EXERCISE AIM: If an entry holds a picture, drop the picture and restate the rest word for word.

PROVIDED DATA:
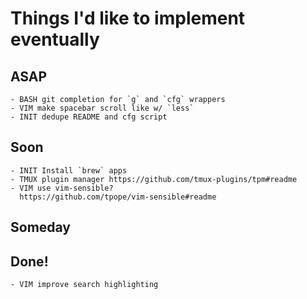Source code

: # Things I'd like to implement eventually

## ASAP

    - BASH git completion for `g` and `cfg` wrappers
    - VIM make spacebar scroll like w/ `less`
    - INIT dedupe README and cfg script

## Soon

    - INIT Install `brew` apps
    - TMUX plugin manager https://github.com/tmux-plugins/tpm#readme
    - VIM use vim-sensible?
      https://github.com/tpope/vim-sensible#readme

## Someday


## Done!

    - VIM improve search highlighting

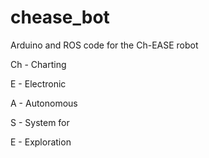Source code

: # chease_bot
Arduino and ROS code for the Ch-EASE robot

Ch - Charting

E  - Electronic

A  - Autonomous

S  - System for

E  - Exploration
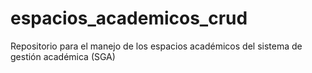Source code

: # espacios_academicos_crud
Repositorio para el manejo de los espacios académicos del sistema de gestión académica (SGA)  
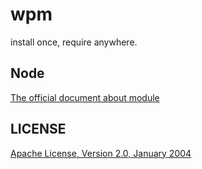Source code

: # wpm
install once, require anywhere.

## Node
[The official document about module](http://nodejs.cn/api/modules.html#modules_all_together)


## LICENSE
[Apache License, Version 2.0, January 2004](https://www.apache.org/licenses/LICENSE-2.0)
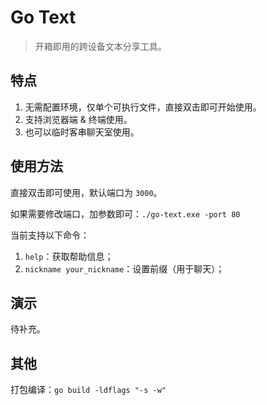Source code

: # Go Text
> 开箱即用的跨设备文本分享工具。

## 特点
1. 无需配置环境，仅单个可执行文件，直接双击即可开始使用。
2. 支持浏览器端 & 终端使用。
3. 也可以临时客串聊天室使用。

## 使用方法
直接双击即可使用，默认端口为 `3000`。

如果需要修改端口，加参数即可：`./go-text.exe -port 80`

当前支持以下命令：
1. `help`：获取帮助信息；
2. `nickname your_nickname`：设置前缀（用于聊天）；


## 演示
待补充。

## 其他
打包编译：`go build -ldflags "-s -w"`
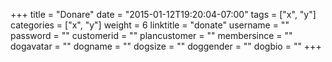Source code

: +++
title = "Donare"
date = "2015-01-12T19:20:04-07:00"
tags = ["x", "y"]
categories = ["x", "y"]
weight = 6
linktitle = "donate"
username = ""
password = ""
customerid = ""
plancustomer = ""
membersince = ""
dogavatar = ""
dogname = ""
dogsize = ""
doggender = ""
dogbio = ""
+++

TASK ANSWER:
Source code

: # Things I'd like to implement eventually

## ASAP

    - BASH git completion for `g` and `cfg` wrappers
    - VIM make spacebar scroll like w/ `less`
    - INIT dedupe README and cfg script

## Soon

    - INIT Install `brew` apps
    - TMUX plugin manager https://github.com/tmux-plugins/tpm#readme
    - VIM use vim-sensible?
      https://github.com/tpope/vim-sensible#readme

## Someday


## Done!

    - VIM improve search highlighting

Source code

: # chease_bot
Arduino and ROS code for the Ch-EASE robot

Ch - Charting

E  - Electronic

A  - Autonomous

S  - System for

E  - Exploration
Source code

: # espacios_academicos_crud
Repositorio para el manejo de los espacios académicos del sistema de gestión académica (SGA)  
Source code

: # wpm
install once, require anywhere.

## Node
[The official document about module](http://nodejs.cn/api/modules.html#modules_all_together)


## LICENSE
[Apache License, Version 2.0, January 2004](https://www.apache.org/licenses/LICENSE-2.0)
Source code

: # Go Text
> 开箱即用的跨设备文本分享工具。

## 特点
1. 无需配置环境，仅单个可执行文件，直接双击即可开始使用。
2. 支持浏览器端 & 终端使用。
3. 也可以临时客串聊天室使用。

## 使用方法
直接双击即可使用，默认端口为 `3000`。

如果需要修改端口，加参数即可：`./go-text.exe -port 80`

当前支持以下命令：
1. `help`：获取帮助信息；
2. `nickname your_nickname`：设置前缀（用于聊天）；


## 演示
待补充。

## 其他
打包编译：`go build -ldflags "-s -w"`
Source code

: +++
title = "Donare"
date = "2015-01-12T19:20:04-07:00"
tags = ["x", "y"]
categories = ["x", "y"]
weight = 6
linktitle = "donate"
username = ""
password = ""
customerid = ""
plancustomer = ""
membersince = ""
dogavatar = ""
dogname = ""
dogsize = ""
doggender = ""
dogbio = ""
+++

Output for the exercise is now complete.